DATA TO USE –
+--

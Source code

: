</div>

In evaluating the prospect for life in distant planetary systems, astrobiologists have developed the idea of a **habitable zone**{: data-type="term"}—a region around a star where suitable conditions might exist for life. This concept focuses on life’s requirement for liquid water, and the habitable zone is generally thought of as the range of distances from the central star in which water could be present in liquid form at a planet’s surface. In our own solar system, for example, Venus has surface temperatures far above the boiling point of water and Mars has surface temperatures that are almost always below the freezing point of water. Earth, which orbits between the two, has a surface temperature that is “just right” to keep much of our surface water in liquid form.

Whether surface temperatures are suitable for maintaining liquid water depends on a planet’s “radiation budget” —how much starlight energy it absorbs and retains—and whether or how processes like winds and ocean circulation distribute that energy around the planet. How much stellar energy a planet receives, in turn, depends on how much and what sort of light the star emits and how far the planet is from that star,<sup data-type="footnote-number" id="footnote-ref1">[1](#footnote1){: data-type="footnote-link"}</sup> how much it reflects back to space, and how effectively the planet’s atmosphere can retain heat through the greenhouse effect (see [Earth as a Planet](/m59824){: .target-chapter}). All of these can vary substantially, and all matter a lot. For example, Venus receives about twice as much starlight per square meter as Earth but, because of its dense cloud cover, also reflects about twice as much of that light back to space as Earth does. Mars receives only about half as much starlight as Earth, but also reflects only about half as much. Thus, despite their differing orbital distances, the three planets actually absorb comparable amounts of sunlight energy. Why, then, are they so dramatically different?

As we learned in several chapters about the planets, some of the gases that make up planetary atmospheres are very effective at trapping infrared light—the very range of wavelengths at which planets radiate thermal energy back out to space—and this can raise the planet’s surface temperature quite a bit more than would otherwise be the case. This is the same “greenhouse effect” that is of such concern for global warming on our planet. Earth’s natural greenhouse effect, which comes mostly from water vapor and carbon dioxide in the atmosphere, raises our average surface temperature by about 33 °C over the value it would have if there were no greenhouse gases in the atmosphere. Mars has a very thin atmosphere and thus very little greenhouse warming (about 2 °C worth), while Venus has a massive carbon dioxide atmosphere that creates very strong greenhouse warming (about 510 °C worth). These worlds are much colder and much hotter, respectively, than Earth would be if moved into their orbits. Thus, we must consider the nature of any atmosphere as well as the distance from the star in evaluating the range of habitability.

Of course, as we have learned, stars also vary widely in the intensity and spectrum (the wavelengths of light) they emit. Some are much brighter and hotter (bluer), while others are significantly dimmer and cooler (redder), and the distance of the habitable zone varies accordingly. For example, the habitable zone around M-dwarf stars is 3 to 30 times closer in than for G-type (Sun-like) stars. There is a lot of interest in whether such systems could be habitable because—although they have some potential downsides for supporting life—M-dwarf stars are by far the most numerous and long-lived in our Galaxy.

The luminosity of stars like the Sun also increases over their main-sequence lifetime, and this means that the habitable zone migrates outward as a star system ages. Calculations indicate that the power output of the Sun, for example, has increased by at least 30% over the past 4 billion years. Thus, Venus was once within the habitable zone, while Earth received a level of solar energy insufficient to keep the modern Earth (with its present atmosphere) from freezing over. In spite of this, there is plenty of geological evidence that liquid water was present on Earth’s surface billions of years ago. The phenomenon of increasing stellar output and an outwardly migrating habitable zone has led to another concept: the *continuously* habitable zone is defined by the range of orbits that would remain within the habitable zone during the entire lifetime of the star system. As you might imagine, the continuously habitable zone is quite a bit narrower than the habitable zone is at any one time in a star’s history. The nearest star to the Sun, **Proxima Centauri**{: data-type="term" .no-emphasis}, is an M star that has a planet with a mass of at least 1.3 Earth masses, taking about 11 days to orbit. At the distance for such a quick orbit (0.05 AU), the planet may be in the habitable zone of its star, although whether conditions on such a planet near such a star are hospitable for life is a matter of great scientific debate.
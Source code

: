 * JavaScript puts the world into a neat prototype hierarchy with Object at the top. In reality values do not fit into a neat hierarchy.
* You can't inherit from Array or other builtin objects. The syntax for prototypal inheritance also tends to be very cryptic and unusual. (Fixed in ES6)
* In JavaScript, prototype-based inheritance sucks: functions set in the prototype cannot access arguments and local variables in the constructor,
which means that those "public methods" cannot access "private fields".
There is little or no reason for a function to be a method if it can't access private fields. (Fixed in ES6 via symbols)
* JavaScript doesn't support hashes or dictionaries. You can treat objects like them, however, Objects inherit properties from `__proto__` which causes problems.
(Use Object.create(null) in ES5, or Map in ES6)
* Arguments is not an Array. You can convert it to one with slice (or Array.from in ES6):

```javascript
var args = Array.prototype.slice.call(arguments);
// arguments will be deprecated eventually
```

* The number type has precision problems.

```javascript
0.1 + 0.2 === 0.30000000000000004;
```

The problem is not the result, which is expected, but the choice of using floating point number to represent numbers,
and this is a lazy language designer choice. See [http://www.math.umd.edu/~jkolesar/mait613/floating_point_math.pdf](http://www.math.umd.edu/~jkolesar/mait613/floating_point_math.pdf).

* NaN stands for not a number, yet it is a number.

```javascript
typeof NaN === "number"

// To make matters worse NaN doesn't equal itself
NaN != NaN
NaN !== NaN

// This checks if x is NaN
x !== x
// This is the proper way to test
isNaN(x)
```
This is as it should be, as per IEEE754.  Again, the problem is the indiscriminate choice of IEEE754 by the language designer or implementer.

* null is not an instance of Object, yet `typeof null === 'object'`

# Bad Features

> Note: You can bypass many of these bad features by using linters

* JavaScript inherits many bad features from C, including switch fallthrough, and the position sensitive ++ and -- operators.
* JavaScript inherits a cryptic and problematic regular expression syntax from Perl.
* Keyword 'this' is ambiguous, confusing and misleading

+--

HOW TO COMPLETE THIS TASK – Going through the entries above, count the lines that have the word "null" and state that count alone.

PROBLEM SOLUTION – 2